Btw, it's tempting to use std::function in the same way as you would use a function in Haskell, but it usually isn't a very good idea. In C++ std::function is for when you want type erasure, usually because you wish to store a functor somewhere with a uniform type. Type erasure in C++ is similar to existential typing + a type class in Haskell. You could say that all Haskell closures are implicitly using type erasure and then the compiler has to work hard to optimize away the extra boxing/indirect calls.

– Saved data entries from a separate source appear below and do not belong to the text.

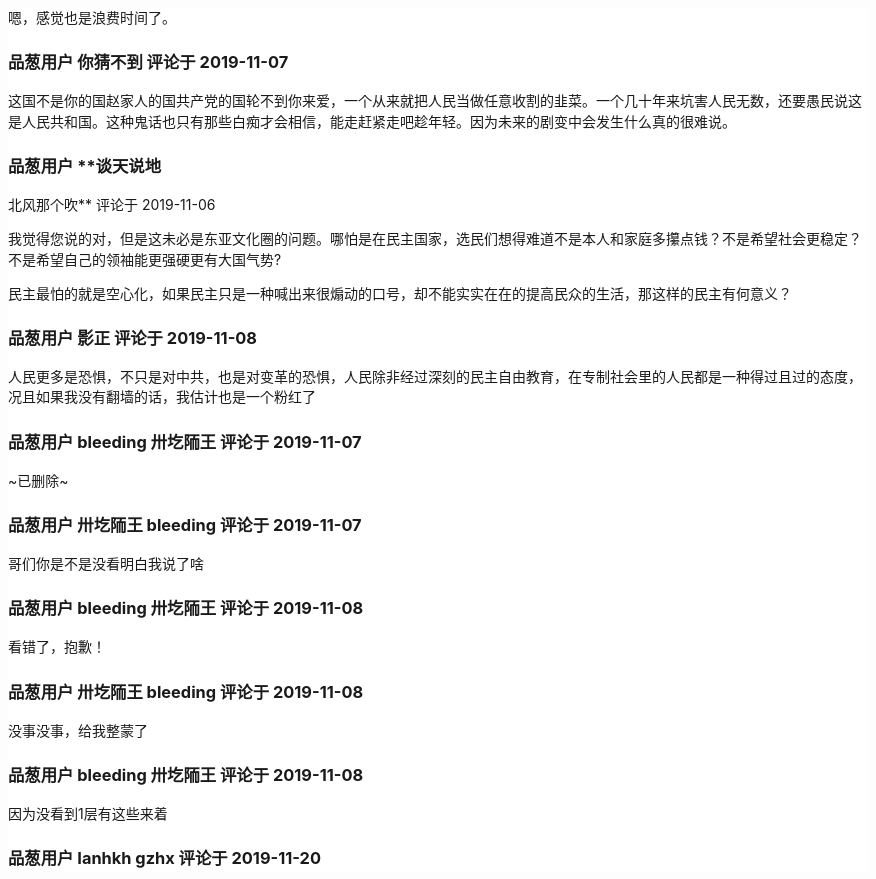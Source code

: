 嗯，感觉也是浪费时间了。
        


            
### 品葱用户 **你猜不到** 评论于 2019-11-07
        
这国不是你的国赵家人的国共产党的国轮不到你来爱，一个从来就把人民当做任意收割的韭菜。一个几十年来坑害人民无数，还要愚民说这是人民共和国。这种鬼话也只有那些白痴才会相信，能走赶紧走吧趁年轻。因为未来的剧变中会发生什么真的很难说。
        


            
### 品葱用户 **谈天说地
北风那个吹** 评论于 2019-11-06
        
我觉得您说的对，但是这未必是东亚文化圈的问题。哪怕是在民主国家，选民们想得难道不是本人和家庭多攥点钱？不是希望社会更稳定？不是希望自己的领袖能更强硬更有大国气势?  
  
民主最怕的就是空心化，如果民主只是一种喊出来很煽动的口号，却不能实实在在的提高民众的生活，那这样的民主有何意义？
        


            
### 品葱用户 **影正** 评论于 2019-11-08
        
人民更多是恐惧，不只是对中共，也是对变革的恐惧，人民除非经过深刻的民主自由教育，在专制社会里的人民都是一种得过且过的态度，况且如果我没有翻墙的话，我估计也是一个粉红了
        


            
### 品葱用户 **bleeding 卅圪陑王** 评论于 2019-11-07
        
~已删除~
        


            
### 品葱用户 **卅圪陑王 bleeding** 评论于 2019-11-07
        
哥们你是不是没看明白我说了啥
        


            
### 品葱用户 **bleeding 卅圪陑王** 评论于 2019-11-08
        
看错了，抱歉！
        


            
### 品葱用户 **卅圪陑王 bleeding** 评论于 2019-11-08
        
没事没事，给我整蒙了
        


            
### 品葱用户 **bleeding 卅圪陑王** 评论于 2019-11-08
        
因为没看到1层有这些来着
        


            
### 品葱用户 **Ianhkh gzhx** 评论于 2019-11-20
        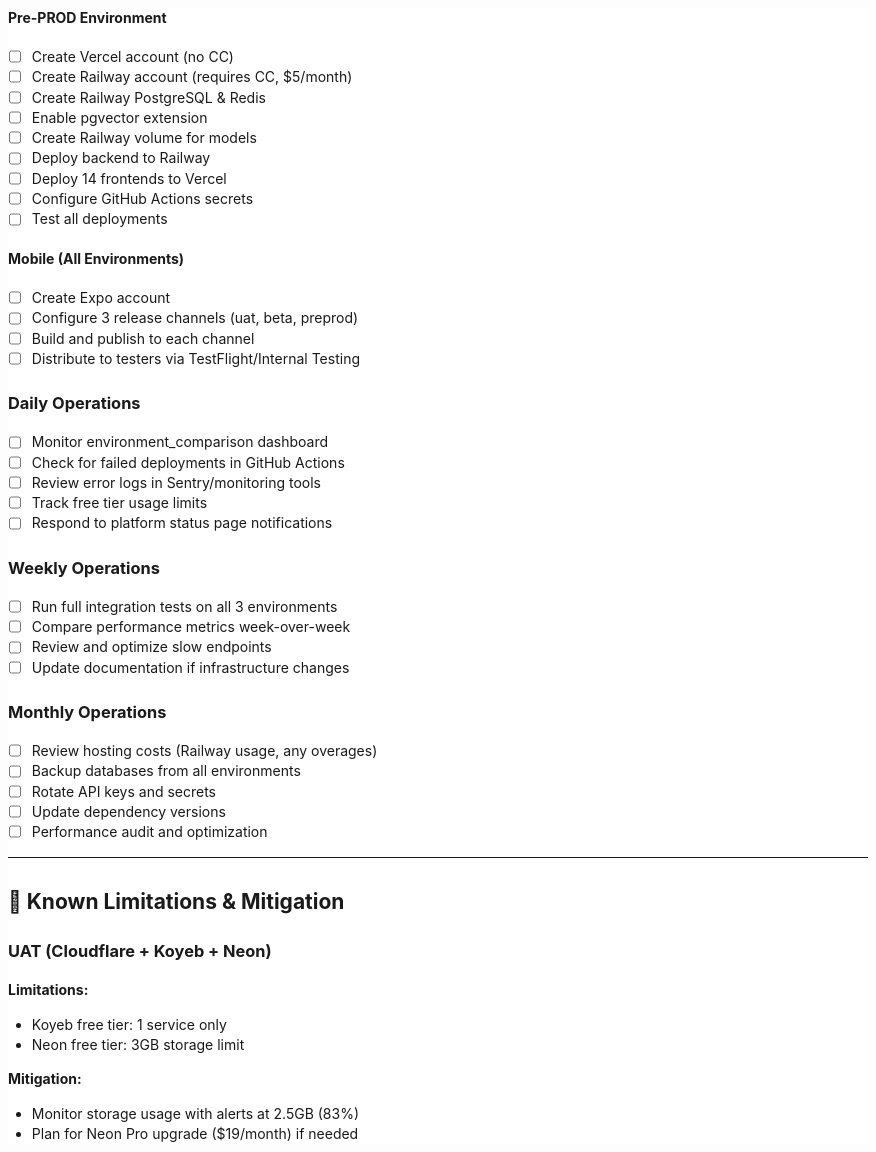 #### Pre-PROD Environment
- [ ] Create Vercel account (no CC)
- [ ] Create Railway account (requires CC, $5/month)
- [ ] Create Railway PostgreSQL & Redis
- [ ] Enable pgvector extension
- [ ] Create Railway volume for models
- [ ] Deploy backend to Railway
- [ ] Deploy 14 frontends to Vercel
- [ ] Configure GitHub Actions secrets
- [ ] Test all deployments

#### Mobile (All Environments)
- [ ] Create Expo account
- [ ] Configure 3 release channels (uat, beta, preprod)
- [ ] Build and publish to each channel
- [ ] Distribute to testers via TestFlight/Internal Testing

### Daily Operations

- [ ] Monitor environment_comparison dashboard
- [ ] Check for failed deployments in GitHub Actions
- [ ] Review error logs in Sentry/monitoring tools
- [ ] Track free tier usage limits
- [ ] Respond to platform status page notifications

### Weekly Operations

- [ ] Run full integration tests on all 3 environments
- [ ] Compare performance metrics week-over-week
- [ ] Review and optimize slow endpoints
- [ ] Update documentation if infrastructure changes

### Monthly Operations

- [ ] Review hosting costs (Railway usage, any overages)
- [ ] Backup databases from all environments
- [ ] Rotate API keys and secrets
- [ ] Update dependency versions
- [ ] Performance audit and optimization

---

## 🚨 Known Limitations & Mitigation

### UAT (Cloudflare + Koyeb + Neon)

**Limitations:**
- Koyeb free tier: 1 service only
- Neon free tier: 3GB storage limit

**Mitigation:**
- Monitor storage usage with alerts at 2.5GB (83%)
- Plan for Neon Pro upgrade ($19/month) if needed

Here is another way to write map in C++:

    #include <iostream>
    #include <list>

    template<typename F, typename A, typename B = typename std::result_of<F(A)>::type>
    std::list<B> map(std::list<A> const & xs, F f)
    {
        std::list<B> ys;
        for (auto const & x : xs) ys.push_back(f(x));
        return ys;
    }

    int main()
    {
        std::list<int> xs{1, 2, 3, 4, 5};
        auto ys = map(xs, [](int i) { return i * 2; });
        for (auto y : ys) std::cout << y << "\n";
    }

You can expect this code to run exactly as fast as if you had written the loop by hand instead of using the map template function.

[dllthomas]

Yeah, wasn't meant to be idiomatic C++ code, just a simple proof-of-concept. If you'd care to translate it into the former I'd be fascinated to see the result. Playing around a bit, I've been having trouble expressing the type of mbind when I make the function type a parameter to the template. I'm 70% sure it's my failure, not the language, though.